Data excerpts
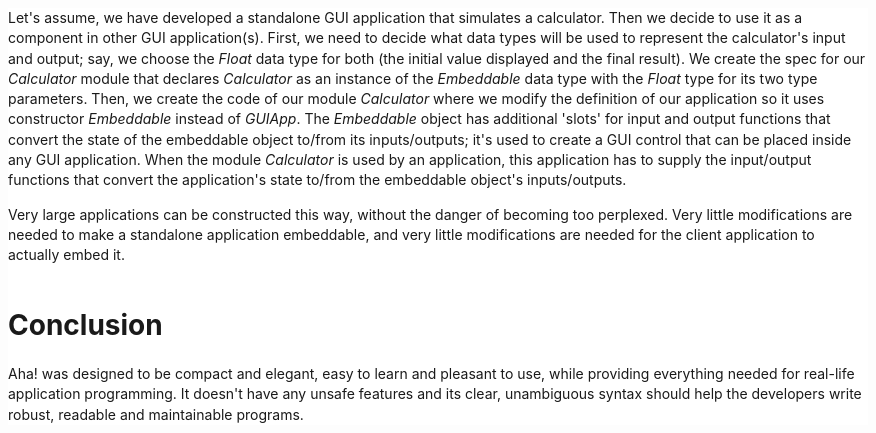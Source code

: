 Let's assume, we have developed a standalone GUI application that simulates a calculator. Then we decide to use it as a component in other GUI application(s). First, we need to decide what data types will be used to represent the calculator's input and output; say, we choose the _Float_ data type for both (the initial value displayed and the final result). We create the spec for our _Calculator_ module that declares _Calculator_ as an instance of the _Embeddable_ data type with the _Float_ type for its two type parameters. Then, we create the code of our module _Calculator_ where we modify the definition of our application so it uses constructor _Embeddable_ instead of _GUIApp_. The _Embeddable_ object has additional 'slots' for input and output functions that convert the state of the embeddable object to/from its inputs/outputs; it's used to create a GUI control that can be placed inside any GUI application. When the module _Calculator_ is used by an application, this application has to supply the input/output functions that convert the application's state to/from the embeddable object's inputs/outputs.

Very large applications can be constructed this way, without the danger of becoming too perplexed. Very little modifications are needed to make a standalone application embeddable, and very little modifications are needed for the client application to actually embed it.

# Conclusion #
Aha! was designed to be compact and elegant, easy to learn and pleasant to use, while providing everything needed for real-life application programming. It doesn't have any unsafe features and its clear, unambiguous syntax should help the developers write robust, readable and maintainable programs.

[What you will do]
Copy out the lines above that hold the string "application".

[Answer space]
: Let's assume, we have developed a standalone GUI application that simulates a calculator. Then we decide to use it as a component in other GUI application(s). First, we need to decide what data types will be used to represent the calculator's input and output; say, we choose the _Float_ data type for both (the initial value displayed and the final result). We create the spec for our _Calculator_ module that declares _Calculator_ as an instance of the _Embeddable_ data type with the _Float_ type for its two type parameters. Then, we create the code of our module _Calculator_ where we modify the definition of our application so it uses constructor _Embeddable_ instead of _GUIApp_. The _Embeddable_ object has additional 'slots' for input and output functions that convert the state of the embeddable object to/from its inputs/outputs; it's used to create a GUI control that can be placed inside any GUI application. When the module _Calculator_ is used by an application, this application has to supply the input/output functions that convert the application's state to/from the embeddable object's inputs/outputs.
Very large applications can be constructed this way, without the danger of becoming too perplexed. Very little modifications are needed to make a standalone application embeddable, and very little modifications are needed for the client application to actually embed it.
Aha! was designed to be compact and elegant, easy to learn and pleasant to use, while providing everything needed for real-life application programming. It doesn't have any unsafe features and its clear, unambiguous syntax should help the developers write robust, readable and maintainable programs.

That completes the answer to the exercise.